**EXERCISE DIRECTIONS**
Search the listing below for the line containing "knowledge and mastery._". From there through the line containing "## Scoring Guide (EARN Scale): ##", transcribe every line exactly, both ends included.

**TASK INPUTS**
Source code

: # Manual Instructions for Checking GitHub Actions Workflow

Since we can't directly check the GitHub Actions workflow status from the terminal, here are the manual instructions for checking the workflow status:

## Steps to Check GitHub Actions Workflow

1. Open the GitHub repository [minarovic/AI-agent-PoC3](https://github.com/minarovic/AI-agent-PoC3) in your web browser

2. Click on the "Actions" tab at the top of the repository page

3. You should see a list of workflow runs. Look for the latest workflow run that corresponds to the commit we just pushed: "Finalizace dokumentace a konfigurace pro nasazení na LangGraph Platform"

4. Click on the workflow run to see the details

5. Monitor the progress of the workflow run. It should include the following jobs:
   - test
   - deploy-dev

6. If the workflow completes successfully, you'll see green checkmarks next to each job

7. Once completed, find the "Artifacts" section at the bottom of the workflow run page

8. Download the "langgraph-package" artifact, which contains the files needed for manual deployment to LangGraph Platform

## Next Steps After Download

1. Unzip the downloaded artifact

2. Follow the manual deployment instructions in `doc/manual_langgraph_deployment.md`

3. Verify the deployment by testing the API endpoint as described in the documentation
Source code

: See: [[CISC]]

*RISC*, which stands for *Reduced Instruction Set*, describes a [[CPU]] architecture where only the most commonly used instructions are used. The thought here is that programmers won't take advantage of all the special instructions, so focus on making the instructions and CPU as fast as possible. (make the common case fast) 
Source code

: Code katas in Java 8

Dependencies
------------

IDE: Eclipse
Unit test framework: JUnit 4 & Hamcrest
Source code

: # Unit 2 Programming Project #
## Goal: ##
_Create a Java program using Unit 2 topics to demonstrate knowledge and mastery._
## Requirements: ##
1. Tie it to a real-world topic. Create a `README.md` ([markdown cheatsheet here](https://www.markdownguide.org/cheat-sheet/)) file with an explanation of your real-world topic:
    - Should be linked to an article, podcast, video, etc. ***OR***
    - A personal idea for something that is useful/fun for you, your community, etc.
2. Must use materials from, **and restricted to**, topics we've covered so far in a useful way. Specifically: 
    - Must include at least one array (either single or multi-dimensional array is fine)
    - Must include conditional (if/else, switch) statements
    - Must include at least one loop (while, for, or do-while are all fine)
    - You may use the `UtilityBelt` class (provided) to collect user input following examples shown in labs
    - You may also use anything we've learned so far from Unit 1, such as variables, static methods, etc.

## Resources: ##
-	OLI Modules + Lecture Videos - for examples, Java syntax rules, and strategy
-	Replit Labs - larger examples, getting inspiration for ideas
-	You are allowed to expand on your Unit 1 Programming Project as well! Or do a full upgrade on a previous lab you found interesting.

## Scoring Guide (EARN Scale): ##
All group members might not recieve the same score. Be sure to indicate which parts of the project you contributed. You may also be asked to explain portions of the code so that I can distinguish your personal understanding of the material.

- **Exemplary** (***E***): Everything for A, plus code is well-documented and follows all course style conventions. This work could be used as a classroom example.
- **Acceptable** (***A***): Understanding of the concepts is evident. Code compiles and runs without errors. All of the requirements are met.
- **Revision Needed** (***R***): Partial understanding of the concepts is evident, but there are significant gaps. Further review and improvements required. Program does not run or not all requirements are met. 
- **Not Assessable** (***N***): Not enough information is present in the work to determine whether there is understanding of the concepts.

**YOUR SOLUTION**
_Create a Java program using Unit 2 topics to demonstrate knowledge and mastery._
## Requirements: ##
1. Tie it to a real-world topic. Create a `README.md` ([markdown cheatsheet here](https://www.markdownguide.org/cheat-sheet/)) file with an explanation of your real-world topic:
    - Should be linked to an article, podcast, video, etc. ***OR***
    - A personal idea for something that is useful/fun for you, your community, etc.
2. Must use materials from, **and restricted to**, topics we've covered so far in a useful way. Specifically: 
    - Must include at least one array (either single or multi-dimensional array is fine)
    - Must include conditional (if/else, switch) statements
    - Must include at least one loop (while, for, or do-while are all fine)
    - You may use the `UtilityBelt` class (provided) to collect user input following examples shown in labs
    - You may also use anything we've learned so far from Unit 1, such as variables, static methods, etc.

## Resources: ##
-	OLI Modules + Lecture Videos - for examples, Java syntax rules, and strategy
-	Replit Labs - larger examples, getting inspiration for ideas
-	You are allowed to expand on your Unit 1 Programming Project as well! Or do a full upgrade on a previous lab you found interesting.

## Scoring Guide (EARN Scale): ##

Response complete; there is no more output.